> TASK DIRECTIONS: Repeat word for word the opening stretch of the entries, from the first line through the line containing "- ☁️ Cloud Platforms: GCP, AWS".

[Stored data entries]

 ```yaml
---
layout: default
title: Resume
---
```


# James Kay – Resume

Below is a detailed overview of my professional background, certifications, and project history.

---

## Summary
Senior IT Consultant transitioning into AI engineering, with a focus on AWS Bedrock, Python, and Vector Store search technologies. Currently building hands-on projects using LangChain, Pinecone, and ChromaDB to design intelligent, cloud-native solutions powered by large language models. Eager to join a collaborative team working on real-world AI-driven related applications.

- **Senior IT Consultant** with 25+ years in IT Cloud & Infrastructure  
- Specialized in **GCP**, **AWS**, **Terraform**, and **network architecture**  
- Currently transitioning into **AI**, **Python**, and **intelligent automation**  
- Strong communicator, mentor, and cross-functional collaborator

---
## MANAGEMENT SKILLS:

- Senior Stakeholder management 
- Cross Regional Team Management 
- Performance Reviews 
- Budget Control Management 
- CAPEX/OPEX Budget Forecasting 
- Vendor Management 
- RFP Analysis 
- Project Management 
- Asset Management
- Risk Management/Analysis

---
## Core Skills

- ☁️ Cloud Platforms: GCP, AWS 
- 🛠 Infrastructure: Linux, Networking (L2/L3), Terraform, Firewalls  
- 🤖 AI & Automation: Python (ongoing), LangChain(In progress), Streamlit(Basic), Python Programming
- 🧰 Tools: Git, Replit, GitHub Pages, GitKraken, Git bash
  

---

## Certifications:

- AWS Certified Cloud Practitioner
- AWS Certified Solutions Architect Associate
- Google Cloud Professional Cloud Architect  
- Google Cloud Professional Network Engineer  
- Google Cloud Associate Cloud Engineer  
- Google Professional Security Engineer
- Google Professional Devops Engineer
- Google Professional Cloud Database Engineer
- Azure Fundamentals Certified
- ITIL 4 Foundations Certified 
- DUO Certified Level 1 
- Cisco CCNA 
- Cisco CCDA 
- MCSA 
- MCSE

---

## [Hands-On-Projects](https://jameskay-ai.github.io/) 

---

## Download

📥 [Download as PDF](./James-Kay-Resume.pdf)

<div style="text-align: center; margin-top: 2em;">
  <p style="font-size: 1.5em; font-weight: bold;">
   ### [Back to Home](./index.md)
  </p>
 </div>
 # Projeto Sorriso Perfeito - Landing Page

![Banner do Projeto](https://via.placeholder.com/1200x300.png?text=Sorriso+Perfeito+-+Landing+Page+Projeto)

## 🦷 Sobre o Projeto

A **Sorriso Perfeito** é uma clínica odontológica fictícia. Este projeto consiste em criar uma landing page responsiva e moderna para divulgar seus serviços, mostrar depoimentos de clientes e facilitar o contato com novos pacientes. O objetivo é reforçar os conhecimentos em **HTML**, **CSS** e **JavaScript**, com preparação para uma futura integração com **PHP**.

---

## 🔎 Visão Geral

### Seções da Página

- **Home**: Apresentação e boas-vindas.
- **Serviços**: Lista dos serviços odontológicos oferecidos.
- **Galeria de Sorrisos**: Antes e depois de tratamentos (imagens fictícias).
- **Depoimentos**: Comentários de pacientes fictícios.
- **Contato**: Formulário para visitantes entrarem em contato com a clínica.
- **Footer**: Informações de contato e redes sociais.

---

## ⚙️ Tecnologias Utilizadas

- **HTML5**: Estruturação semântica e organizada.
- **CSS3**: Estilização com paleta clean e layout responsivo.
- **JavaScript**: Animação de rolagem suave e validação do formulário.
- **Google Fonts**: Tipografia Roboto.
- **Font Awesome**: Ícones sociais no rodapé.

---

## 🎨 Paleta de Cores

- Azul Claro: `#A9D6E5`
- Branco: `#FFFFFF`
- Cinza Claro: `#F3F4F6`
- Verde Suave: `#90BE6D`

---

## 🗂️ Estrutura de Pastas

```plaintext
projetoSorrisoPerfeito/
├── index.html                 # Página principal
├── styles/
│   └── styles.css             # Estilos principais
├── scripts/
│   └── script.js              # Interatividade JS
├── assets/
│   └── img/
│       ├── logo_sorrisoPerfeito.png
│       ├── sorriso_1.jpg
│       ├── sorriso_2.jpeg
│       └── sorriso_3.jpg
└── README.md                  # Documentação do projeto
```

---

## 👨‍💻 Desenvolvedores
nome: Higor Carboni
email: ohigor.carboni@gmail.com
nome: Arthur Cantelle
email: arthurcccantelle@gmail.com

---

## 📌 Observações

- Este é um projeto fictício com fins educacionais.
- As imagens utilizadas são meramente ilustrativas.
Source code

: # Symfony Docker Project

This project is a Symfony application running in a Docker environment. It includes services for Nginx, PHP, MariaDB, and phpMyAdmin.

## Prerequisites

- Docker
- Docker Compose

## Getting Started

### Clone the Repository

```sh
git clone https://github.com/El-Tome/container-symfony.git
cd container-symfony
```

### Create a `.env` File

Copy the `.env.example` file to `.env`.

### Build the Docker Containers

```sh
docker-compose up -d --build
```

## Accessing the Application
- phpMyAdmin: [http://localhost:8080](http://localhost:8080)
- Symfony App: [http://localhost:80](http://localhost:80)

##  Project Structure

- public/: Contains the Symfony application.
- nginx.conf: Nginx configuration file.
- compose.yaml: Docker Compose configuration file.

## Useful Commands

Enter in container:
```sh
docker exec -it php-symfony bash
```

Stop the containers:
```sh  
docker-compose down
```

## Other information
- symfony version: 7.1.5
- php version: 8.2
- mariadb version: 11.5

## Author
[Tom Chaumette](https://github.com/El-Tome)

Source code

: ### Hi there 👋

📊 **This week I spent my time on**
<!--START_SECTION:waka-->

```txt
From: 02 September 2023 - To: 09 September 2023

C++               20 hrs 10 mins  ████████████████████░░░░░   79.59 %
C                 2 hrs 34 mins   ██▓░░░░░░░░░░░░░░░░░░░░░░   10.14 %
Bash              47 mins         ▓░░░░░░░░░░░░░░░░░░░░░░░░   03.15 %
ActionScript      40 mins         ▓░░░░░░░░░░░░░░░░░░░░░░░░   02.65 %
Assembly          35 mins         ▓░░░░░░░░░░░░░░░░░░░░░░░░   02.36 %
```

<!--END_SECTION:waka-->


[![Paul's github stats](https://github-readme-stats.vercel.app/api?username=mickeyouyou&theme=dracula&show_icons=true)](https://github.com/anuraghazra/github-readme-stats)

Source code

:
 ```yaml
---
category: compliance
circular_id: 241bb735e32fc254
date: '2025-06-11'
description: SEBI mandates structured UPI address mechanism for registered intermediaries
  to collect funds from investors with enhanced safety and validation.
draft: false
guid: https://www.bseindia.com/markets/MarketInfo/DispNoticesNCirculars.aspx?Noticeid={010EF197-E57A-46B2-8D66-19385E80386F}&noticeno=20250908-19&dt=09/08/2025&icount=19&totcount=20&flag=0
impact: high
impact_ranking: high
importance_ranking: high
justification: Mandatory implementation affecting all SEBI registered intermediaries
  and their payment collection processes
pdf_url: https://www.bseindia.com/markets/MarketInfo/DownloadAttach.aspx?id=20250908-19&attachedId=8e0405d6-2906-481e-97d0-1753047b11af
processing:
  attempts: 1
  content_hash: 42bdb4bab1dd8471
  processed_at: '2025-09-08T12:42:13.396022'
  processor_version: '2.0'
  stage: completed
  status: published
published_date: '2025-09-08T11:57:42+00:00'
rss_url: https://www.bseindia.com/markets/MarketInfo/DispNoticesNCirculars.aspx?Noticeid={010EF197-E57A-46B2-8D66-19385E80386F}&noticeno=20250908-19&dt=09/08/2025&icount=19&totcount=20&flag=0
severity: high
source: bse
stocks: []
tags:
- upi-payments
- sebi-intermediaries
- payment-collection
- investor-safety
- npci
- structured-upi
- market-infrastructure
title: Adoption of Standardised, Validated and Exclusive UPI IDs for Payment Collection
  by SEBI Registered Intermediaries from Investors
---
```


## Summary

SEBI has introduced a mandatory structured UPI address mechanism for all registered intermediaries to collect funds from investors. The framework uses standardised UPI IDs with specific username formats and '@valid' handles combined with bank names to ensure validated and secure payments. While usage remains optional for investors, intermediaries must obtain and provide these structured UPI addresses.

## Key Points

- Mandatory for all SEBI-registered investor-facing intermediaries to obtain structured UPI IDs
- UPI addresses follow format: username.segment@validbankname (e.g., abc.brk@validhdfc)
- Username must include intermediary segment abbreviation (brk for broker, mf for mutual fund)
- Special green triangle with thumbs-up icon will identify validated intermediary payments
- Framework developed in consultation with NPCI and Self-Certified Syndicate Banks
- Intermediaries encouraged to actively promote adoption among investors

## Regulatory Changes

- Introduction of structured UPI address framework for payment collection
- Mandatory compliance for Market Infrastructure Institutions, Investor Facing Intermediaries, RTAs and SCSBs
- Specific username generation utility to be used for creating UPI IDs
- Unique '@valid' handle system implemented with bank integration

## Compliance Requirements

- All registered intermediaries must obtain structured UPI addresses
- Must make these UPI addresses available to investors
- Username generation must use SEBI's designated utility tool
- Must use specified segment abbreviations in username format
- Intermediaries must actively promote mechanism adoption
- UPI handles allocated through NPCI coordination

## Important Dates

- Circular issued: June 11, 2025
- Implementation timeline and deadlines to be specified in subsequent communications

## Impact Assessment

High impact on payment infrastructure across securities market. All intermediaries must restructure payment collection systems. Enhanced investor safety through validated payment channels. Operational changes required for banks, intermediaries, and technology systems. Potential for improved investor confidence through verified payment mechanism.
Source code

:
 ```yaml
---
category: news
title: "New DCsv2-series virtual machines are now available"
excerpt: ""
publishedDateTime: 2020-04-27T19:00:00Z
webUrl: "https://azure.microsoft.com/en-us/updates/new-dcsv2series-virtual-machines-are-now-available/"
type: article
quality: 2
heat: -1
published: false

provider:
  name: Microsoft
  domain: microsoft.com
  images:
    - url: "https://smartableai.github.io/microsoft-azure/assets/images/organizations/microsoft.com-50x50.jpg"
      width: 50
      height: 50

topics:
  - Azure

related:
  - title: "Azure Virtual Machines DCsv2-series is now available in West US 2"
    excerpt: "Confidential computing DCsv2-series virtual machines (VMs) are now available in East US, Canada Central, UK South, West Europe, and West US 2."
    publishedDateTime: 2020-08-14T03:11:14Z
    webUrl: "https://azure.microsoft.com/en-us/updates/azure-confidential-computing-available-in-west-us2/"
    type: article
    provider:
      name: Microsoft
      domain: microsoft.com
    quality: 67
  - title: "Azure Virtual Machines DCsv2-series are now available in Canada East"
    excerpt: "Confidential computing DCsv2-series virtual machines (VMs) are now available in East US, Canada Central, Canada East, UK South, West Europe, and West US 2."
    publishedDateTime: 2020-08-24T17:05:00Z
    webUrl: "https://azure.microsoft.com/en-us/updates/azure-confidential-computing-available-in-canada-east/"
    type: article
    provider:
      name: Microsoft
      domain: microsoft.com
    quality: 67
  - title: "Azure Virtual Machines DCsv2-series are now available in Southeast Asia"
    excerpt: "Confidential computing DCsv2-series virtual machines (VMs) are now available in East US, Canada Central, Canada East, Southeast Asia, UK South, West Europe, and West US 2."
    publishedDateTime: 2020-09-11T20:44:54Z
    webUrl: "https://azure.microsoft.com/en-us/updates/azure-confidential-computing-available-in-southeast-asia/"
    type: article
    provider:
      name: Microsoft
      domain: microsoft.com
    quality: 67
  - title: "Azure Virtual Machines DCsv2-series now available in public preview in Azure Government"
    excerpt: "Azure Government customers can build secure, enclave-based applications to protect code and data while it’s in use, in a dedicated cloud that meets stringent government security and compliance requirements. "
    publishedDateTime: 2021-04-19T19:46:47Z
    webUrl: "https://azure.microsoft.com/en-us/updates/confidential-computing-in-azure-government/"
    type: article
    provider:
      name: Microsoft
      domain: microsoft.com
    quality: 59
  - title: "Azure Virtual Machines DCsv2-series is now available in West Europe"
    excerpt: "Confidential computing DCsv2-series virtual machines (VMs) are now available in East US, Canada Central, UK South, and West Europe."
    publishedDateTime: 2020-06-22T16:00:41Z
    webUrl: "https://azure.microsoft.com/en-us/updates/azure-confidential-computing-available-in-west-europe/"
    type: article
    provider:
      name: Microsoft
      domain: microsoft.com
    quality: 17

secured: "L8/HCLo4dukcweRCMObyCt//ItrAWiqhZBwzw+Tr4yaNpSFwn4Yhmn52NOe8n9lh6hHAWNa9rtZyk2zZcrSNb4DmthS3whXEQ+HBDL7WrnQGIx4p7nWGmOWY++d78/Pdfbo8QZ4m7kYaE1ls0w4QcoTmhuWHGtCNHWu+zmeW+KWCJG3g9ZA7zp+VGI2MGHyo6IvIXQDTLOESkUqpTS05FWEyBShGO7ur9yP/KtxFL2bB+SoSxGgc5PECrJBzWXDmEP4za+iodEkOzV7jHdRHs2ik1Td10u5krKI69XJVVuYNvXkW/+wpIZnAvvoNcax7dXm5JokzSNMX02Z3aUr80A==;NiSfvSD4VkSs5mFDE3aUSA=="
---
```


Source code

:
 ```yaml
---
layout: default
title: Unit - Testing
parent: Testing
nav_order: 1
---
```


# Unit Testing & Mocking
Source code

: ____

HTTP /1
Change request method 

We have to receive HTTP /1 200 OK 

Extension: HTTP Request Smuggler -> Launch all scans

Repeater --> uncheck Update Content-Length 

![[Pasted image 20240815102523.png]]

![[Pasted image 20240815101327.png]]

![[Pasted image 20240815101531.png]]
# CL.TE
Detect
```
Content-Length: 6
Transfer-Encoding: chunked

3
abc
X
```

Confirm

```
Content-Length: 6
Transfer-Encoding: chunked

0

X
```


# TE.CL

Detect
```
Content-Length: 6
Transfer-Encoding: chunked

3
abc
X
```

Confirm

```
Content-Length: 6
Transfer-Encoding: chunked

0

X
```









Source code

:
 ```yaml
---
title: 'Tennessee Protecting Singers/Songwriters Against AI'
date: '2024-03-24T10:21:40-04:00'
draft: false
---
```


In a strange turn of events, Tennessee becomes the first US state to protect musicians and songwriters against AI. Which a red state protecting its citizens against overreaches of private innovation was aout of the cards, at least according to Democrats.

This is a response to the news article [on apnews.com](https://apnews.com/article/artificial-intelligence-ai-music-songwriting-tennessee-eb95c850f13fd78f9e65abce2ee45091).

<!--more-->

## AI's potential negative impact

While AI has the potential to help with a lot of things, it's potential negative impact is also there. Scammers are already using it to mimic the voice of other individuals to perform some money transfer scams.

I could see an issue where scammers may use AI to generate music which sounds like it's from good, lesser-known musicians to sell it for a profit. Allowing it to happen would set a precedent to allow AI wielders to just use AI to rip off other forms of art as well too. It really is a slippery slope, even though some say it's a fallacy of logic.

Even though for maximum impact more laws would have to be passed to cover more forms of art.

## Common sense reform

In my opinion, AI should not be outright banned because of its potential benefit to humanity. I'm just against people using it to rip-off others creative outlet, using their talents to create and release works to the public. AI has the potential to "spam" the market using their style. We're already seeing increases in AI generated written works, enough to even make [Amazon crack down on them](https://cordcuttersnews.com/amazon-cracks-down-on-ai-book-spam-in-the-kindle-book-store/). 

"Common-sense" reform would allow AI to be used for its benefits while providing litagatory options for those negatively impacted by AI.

> TASK RESPONSE:
 ```yaml
---
layout: default
title: Resume
---
```


# James Kay – Resume

Below is a detailed overview of my professional background, certifications, and project history.

---

## Summary
Senior IT Consultant transitioning into AI engineering, with a focus on AWS Bedrock, Python, and Vector Store search technologies. Currently building hands-on projects using LangChain, Pinecone, and ChromaDB to design intelligent, cloud-native solutions powered by large language models. Eager to join a collaborative team working on real-world AI-driven related applications.

- **Senior IT Consultant** with 25+ years in IT Cloud & Infrastructure  
- Specialized in **GCP**, **AWS**, **Terraform**, and **network architecture**  
- Currently transitioning into **AI**, **Python**, and **intelligent automation**  
- Strong communicator, mentor, and cross-functional collaborator

---
## MANAGEMENT SKILLS:

- Senior Stakeholder management 
- Cross Regional Team Management 
- Performance Reviews 
- Budget Control Management 
- CAPEX/OPEX Budget Forecasting 
- Vendor Management 
- RFP Analysis 
- Project Management 
- Asset Management
- Risk Management/Analysis

---
## Core Skills

- ☁️ Cloud Platforms: GCP, AWS 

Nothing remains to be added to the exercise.